Wednesday, April 9, 2014

Giving Up Control

I think one of the hardest things I have to deal with in life, is giving up control.  I don’t consider myself a “control freak,” but every time a circumstance comes up that I struggle with….I realize one of the common factors is that I’m struggling to give up my control over that situation.

We all set out with preconceived expectations for our lives. Maybe not intentionally, but they are there.  Marry the prince, get a good career, have perfect kids, reliable friends…and those are only the basics. Yet even with the basics, life likes to mess with us.  There is no such thing as a perfect kid, a friend that never lets us down, etc.

I have expectations. We all do. We have dreams. Wishes. Desires. And when life throws us a curveball that we never expected, it shatters all our perfectly laid-out plans.

We lose control.

The older I get, the more I’m learning that I don’t really have control over much of anything in my life. Sometimes, out of luck, or God’s grace and mercy, things DO go perfectly as I set out in my mind that they would go. But more often than naught, they go on a different course.  And there’s the internal struggle. Every. Time.

An internal tug-of-war happens when I realize that what I want is not going to happen. Sometimes, not anytime soon – other times, not any time at all. 

I grieve over the loss of what I wanted to happen. The hopes, the joys I felt I would experience if things had ended up differently. And yet, through the struggle, God often works in my heart. He molds my never-budging stubborn pride to see things from a new perspective and in a different way.

What IS normal? What IS perfect? Chances are, things wouldn’t have been normal or perfect had I gotten my way. Those too, would have had their own twists and turns in them.

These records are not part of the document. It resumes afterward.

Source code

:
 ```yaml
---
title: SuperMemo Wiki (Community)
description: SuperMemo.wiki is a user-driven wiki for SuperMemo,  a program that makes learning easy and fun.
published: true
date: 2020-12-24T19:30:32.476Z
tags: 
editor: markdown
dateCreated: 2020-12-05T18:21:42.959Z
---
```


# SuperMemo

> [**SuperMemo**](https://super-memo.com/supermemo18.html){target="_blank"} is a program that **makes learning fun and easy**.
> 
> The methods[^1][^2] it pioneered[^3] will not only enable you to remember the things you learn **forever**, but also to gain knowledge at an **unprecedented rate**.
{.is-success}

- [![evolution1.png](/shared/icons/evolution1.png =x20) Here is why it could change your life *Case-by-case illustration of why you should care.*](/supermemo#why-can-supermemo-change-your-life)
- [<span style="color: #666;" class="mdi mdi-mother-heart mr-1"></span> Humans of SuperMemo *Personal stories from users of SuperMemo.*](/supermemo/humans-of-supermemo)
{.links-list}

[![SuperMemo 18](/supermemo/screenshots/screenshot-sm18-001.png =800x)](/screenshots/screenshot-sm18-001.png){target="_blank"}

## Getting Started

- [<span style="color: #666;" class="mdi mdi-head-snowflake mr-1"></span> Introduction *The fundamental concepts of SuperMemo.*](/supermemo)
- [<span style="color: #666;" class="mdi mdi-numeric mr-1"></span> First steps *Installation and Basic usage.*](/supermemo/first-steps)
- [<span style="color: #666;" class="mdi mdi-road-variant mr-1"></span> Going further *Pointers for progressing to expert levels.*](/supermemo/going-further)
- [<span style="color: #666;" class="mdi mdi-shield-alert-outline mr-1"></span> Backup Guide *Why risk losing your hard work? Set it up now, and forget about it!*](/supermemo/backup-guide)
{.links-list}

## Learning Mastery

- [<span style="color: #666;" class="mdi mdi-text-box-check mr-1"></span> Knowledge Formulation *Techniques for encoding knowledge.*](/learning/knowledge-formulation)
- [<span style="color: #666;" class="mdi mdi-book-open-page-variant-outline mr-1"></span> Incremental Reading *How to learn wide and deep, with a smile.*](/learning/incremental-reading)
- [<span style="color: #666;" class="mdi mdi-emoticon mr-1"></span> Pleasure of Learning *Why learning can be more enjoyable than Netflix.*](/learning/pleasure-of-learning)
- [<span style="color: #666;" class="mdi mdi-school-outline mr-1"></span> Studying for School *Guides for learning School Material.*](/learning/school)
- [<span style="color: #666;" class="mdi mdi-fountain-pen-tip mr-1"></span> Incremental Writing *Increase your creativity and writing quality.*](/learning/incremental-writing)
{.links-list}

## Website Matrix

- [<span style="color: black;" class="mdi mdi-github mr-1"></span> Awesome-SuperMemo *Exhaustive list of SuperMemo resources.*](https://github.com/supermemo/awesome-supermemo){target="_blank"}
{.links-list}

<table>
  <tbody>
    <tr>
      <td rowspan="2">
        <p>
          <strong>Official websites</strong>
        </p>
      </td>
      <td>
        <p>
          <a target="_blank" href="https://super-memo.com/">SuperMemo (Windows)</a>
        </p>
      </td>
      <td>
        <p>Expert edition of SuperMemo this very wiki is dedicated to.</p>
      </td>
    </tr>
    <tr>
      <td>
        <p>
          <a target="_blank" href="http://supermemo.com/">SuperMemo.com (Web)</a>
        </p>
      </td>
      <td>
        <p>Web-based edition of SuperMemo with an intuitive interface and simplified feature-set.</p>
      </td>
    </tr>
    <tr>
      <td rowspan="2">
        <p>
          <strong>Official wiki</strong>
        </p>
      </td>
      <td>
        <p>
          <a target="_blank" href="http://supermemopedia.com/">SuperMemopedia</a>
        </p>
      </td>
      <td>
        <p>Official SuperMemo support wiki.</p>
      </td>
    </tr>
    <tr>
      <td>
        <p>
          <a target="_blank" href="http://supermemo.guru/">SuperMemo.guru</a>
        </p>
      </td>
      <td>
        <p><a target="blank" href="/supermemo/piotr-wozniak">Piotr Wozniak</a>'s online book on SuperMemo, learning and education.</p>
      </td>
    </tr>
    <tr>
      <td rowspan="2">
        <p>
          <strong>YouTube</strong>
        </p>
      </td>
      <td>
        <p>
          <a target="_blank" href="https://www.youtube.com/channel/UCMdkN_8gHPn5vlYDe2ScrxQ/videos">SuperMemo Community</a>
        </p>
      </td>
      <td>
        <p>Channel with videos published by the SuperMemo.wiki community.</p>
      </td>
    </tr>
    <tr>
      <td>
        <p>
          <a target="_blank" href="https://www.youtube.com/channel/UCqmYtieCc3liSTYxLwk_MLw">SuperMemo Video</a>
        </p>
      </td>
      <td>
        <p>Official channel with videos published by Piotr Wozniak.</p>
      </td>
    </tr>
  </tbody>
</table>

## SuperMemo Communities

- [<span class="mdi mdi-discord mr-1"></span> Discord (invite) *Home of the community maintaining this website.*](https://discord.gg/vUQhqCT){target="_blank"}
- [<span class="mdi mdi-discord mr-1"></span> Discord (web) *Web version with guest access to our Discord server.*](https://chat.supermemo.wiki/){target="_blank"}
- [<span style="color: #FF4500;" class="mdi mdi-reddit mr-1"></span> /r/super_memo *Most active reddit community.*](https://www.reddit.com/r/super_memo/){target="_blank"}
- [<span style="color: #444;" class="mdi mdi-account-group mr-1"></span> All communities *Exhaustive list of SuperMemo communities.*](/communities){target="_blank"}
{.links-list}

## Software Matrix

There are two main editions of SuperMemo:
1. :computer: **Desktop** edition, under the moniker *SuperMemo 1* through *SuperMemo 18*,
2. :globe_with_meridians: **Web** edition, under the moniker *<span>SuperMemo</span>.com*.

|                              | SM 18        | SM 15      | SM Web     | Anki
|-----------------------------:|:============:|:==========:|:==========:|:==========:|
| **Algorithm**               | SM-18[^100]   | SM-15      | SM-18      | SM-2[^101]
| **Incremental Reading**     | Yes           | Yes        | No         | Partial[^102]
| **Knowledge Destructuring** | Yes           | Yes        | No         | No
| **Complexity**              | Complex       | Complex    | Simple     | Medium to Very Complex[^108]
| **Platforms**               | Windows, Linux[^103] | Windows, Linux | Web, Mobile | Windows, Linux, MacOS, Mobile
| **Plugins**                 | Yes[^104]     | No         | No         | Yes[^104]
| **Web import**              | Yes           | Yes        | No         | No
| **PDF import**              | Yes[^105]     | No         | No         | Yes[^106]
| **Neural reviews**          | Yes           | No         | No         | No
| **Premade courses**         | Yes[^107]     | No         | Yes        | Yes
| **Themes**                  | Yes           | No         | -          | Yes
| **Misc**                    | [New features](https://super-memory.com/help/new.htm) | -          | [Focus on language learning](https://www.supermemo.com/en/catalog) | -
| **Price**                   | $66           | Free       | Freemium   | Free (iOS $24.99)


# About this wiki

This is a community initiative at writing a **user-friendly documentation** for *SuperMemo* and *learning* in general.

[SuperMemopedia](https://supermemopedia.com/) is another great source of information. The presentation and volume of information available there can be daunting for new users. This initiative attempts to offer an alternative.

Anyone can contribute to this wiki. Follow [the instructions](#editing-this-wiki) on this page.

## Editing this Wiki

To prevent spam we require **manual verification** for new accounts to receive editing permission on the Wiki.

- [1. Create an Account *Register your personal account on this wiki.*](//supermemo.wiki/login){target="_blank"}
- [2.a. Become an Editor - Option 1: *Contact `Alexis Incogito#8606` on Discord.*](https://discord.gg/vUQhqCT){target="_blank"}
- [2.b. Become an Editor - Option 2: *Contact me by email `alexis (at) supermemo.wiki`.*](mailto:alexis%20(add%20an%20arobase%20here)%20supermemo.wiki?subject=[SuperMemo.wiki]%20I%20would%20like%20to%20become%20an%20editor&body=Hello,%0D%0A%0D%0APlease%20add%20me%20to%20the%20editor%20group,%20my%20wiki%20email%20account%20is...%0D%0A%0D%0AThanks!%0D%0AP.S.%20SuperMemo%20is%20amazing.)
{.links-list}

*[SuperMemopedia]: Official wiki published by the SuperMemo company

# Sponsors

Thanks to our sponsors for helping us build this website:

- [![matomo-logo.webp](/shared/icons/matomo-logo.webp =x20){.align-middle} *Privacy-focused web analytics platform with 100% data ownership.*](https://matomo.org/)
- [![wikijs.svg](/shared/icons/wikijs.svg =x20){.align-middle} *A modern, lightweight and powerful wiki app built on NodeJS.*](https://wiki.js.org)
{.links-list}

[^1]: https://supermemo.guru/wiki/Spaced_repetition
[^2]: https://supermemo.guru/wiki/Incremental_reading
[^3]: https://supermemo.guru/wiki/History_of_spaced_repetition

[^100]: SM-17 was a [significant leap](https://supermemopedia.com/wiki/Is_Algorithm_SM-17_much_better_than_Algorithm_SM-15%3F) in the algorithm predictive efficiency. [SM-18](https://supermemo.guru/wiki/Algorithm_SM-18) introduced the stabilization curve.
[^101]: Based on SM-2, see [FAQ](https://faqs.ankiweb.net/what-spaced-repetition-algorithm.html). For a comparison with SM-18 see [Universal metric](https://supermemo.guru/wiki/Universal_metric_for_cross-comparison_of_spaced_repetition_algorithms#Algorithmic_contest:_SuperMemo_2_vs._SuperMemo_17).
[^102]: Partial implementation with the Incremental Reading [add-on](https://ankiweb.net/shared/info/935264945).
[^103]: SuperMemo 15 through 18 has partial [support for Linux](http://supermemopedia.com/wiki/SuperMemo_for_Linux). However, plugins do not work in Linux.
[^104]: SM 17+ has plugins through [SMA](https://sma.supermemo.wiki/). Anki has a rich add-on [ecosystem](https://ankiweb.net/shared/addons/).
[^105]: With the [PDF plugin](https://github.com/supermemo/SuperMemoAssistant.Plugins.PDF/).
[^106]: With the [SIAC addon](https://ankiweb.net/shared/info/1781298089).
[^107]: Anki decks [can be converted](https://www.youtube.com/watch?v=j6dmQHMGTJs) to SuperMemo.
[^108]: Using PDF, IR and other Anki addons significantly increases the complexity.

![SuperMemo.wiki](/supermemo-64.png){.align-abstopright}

That’s life.  Ups, downs, corners and hills. Valleys and mountains, sunshine and rain. It’s all a part of the process and I have control over none of it. But I do know One who does have control. He keeps me in His loving hands despite how many times I fight Him on His direction. He sees the big picture whereas I cannot.  That’s the one thing I always DO have control of. My faith.


So no matter what happens, through thick or thin, I know that even though I may go through the age-old battle and internal struggle that I so desperately want to learn how to overcome, God is with me and He is FOR me.  And that’s one thing I pray I never forget.